Nunca se ha escrito mucho sobre esta Regla de 1219, que ha amparado la «forma vivendi» de Francisco y el Privilegio de la Pobreza, dando una estructura a la Orden de las Hermanas Pobres como todavía hoy la conocemos. Basta con citar, entre otros, I. Vázquez, La "forma vitae" hugoliniana para las Clarisas en una bula desconocida de 1245, en Antonianum 52 (1977) 94-125; I. Omaechevarría, Nueva valoración de la "Forma vitae" del cardenal Hugolino, en Antonianum 53 (1978) 343-346; Idem, La "Regla" y las Reglas de la Orden de Santa Clara, publicada ya por I. Omaechevarría en Escritos de Santa Clara y documentos complementarios, 206-229; de él lo ha tenido ampliamente en cuenta la edición de los Escritos de M. F. Becker, T. Matura, J.-F. Godet, la más veces citada, haciendo comprensible con caracteres tipográficos diversos las aportaciones de esta Regla hugoliniana en el texto de Clara y asimismo, últimamente, la edición de G. G. Zoppetti - M. Bartoli, Chiara d'Assisi. Scritti e documenti, 310-327. Ningún texto que encare seriamente el conocimiento de Clara en sus diferentes aspectos, puede prescindir efectivamente de esta Regla de 1219 en cuanto ha sido constitutiva de la experiencia de Clara, véase al respecto el hermoso cap. 4, El espacio de la santidad: clausura y apertura al mundo, de la biografía de Clara de M. Bartoli, Clara de Asís, 115-144.

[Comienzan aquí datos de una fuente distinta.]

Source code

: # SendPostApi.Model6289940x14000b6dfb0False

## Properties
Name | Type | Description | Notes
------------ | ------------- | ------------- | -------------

Se podría decir que la inspiración franciscana ha encontrado en la Regla de Hugolino una primera sistematización jurídica que proviene de la Iglesia de ese tiempo y que da garantía de autenticidad a la Orden, en el momento en que ni siquiera la Primera Orden tenía su reconocimiento con Bula papal. Todo esto es verdadero.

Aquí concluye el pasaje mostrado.